**EXTRACTED INFORMATION:**
────────────────────

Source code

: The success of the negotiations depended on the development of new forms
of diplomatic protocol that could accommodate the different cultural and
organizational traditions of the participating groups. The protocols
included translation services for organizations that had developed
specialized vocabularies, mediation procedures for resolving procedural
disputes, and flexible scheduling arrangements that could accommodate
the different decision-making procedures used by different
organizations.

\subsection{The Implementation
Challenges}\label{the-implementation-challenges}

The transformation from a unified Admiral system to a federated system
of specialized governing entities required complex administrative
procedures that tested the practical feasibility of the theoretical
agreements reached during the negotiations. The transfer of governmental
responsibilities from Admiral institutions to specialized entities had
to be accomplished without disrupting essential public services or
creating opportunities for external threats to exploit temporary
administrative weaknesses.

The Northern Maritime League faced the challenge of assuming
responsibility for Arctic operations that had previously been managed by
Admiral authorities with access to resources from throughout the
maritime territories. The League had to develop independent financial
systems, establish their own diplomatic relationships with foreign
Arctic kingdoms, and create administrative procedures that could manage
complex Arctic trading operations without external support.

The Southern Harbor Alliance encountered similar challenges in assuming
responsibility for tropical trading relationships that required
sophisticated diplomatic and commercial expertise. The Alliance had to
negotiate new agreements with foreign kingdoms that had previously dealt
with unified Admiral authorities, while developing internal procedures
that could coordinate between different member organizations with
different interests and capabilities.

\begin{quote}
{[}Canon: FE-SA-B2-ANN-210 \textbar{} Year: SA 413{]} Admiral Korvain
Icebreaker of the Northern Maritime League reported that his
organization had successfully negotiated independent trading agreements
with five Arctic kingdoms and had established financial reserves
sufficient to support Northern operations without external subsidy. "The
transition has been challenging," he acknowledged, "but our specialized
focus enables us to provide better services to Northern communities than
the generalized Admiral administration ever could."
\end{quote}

────────────────────

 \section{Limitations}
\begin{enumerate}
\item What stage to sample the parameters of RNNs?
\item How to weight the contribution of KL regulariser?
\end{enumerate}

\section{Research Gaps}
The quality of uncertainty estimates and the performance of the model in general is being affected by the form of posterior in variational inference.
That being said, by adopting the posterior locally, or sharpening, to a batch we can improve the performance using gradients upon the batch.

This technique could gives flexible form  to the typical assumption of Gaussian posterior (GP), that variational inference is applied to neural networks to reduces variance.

────────────────────

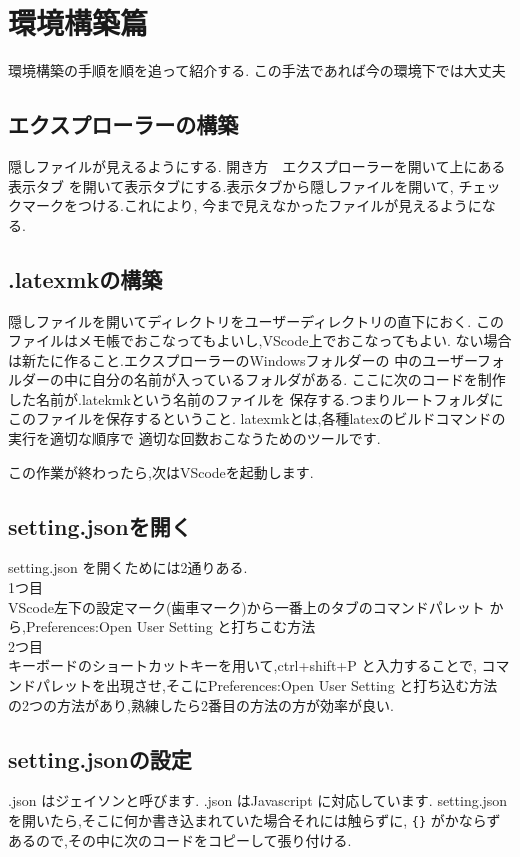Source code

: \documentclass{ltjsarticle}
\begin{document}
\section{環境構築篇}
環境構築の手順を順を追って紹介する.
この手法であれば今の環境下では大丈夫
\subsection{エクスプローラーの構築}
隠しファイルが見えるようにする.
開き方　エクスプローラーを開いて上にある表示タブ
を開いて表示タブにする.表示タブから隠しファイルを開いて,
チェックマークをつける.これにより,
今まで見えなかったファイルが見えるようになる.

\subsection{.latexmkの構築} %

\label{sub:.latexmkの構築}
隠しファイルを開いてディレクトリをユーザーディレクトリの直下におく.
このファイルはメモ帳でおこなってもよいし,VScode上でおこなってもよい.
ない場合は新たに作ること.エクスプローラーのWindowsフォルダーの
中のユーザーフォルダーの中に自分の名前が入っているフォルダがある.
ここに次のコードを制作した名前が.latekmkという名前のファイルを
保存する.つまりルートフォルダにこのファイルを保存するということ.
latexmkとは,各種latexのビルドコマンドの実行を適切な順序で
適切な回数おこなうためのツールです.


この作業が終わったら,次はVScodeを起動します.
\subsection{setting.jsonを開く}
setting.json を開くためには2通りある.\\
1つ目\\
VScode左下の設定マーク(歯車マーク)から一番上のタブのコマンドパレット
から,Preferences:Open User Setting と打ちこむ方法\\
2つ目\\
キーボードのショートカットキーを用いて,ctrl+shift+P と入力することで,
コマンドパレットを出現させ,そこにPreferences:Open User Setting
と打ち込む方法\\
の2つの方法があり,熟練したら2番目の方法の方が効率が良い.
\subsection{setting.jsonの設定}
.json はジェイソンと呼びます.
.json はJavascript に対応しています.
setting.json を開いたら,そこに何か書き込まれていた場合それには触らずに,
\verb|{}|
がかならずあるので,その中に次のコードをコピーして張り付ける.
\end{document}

────────────────────

**WHAT THE TASK ASKS:**
Your answer is a single number: how many lines in the listing above hold "required"?

**ANSWER SECTION:**
2